> _WHAT YOU SHOULD DO_
Would you reproduce exactly the lines below from the one holding "(the tensor products" through the one holding "A UNIT ELEMENT", inclusive, and no others?
(WORKING DATA)
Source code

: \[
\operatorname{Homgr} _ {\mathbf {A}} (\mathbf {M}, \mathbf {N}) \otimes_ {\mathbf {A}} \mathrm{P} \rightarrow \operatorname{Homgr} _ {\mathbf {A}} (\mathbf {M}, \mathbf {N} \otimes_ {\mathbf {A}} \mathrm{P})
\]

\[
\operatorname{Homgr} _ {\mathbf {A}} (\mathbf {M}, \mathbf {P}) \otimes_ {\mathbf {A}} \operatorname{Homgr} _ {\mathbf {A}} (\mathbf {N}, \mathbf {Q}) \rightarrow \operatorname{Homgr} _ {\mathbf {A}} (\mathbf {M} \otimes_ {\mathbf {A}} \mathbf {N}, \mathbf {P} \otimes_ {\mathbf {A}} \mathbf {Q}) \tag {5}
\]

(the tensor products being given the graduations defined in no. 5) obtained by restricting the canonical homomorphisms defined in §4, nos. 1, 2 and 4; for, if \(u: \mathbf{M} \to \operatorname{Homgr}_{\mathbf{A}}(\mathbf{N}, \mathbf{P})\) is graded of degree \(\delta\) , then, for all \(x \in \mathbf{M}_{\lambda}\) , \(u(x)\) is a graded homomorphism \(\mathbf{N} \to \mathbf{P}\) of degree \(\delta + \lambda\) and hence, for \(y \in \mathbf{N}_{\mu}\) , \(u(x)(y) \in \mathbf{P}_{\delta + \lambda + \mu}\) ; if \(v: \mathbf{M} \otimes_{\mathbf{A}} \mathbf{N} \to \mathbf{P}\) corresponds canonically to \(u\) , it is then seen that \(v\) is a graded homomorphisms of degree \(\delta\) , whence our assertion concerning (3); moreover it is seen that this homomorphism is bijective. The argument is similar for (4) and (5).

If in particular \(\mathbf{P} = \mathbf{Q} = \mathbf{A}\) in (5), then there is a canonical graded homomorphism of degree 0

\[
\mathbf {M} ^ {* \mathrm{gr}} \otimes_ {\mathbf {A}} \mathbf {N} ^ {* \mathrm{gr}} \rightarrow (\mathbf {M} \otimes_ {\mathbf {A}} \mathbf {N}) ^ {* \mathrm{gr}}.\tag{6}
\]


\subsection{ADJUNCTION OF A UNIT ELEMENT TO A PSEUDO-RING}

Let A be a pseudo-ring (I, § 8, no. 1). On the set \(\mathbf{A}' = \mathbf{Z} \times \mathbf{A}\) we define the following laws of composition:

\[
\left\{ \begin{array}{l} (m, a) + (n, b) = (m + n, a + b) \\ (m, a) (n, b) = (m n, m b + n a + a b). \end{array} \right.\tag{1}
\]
(End WORKING DATA)
> _SOLUTION BELOW_
(the tensor products being given the graduations defined in no. 5) obtained by restricting the canonical homomorphisms defined in §4, nos. 1, 2 and 4; for, if \(u: \mathbf{M} \to \operatorname{Homgr}_{\mathbf{A}}(\mathbf{N}, \mathbf{P})\) is graded of degree \(\delta\) , then, for all \(x \in \mathbf{M}_{\lambda}\) , \(u(x)\) is a graded homomorphism \(\mathbf{N} \to \mathbf{P}\) of degree \(\delta + \lambda\) and hence, for \(y \in \mathbf{N}_{\mu}\) , \(u(x)(y) \in \mathbf{P}_{\delta + \lambda + \mu}\) ; if \(v: \mathbf{M} \otimes_{\mathbf{A}} \mathbf{N} \to \mathbf{P}\) corresponds canonically to \(u\) , it is then seen that \(v\) is a graded homomorphisms of degree \(\delta\) , whence our assertion concerning (3); moreover it is seen that this homomorphism is bijective. The argument is similar for (4) and (5).

If in particular \(\mathbf{P} = \mathbf{Q} = \mathbf{A}\) in (5), then there is a canonical graded homomorphism of degree 0

\[
\mathbf {M} ^ {* \mathrm{gr}} \otimes_ {\mathbf {A}} \mathbf {N} ^ {* \mathrm{gr}} \rightarrow (\mathbf {M} \otimes_ {\mathbf {A}} \mathbf {N}) ^ {* \mathrm{gr}}.\tag{6}
\]


\subsection{ADJUNCTION OF A UNIT ELEMENT TO A PSEUDO-RING}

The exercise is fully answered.